(Activity):
Nothing is needed except the lines below that run from the one with "3. Use =default when possible." through the one with "4. **Make move", repeated exactly.

——

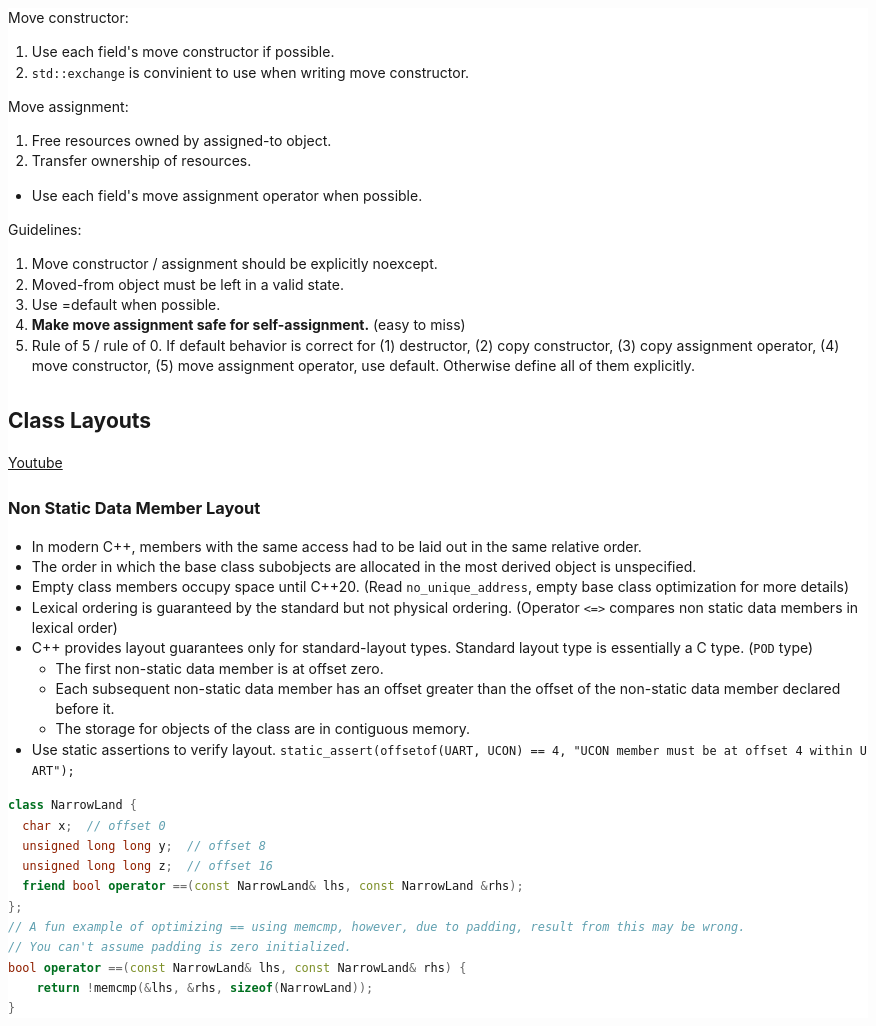 Move constructor:
1. Use each field's move constructor if possible.
2. `std::exchange` is convinient to use when writing move constructor.

Move assignment:
1. Free resources owned by assigned-to object.
2. Transfer ownership of resources.
  - Use each field's move assignment operator when possible.

Guidelines:
1. Move constructor / assignment should be explicitly noexcept.
2. Moved-from object must be left in a valid state.
3. Use =default when possible.
4. **Make move assignment safe for self-assignment.** (easy to miss)
5. Rule of 5 / rule of 0. If default behavior is correct for (1) destructor, (2) copy constructor, (3) copy assignment operator, (4) move constructor, (5) move assignment operator, use default. Otherwise define all of them explicitly.

## Class Layouts

[Youtube](https://www.youtube.com/watch?v=SShSV_iV1Ko)

### Non Static Data Member Layout

- In modern C++, members with the same access had to be laid out in the same relative order.
- The order in which the base class subobjects are allocated in the most derived object is unspecified.
- Empty class members occupy space until C++20. (Read `no_unique_address`, empty base class optimization for more details)
- Lexical ordering is guaranteed by the standard but not physical ordering. (Operator `<=>` compares non static data members in lexical order)
- C++ provides layout guarantees only for standard-layout types. Standard layout type is essentially a C type. (`POD` type)
  - The first non-static data member is at offset zero.
  - Each subsequent non-static data member has an offset greater than the offset of the non-static data member declared before it.
  - The storage for objects of the class are in contiguous memory.
- Use static assertions to verify layout. `static_assert(offsetof(UART, UCON) == 4, "UCON member must be at offset 4 within UART");`


```cpp
class NarrowLand {
  char x;  // offset 0
  unsigned long long y;  // offset 8
  unsigned long long z;  // offset 16
  friend bool operator ==(const NarrowLand& lhs, const NarrowLand &rhs);
};
// A fun example of optimizing == using memcmp, however, due to padding, result from this may be wrong.
// You can't assume padding is zero initialized.
bool operator ==(const NarrowLand& lhs, const NarrowLand& rhs) {
    return !memcmp(&lhs, &rhs, sizeof(NarrowLand));
}
```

——

(Answer to the exercise):
3. Use =default when possible.
4. **Make move assignment safe for self-assignment.** (easy to miss)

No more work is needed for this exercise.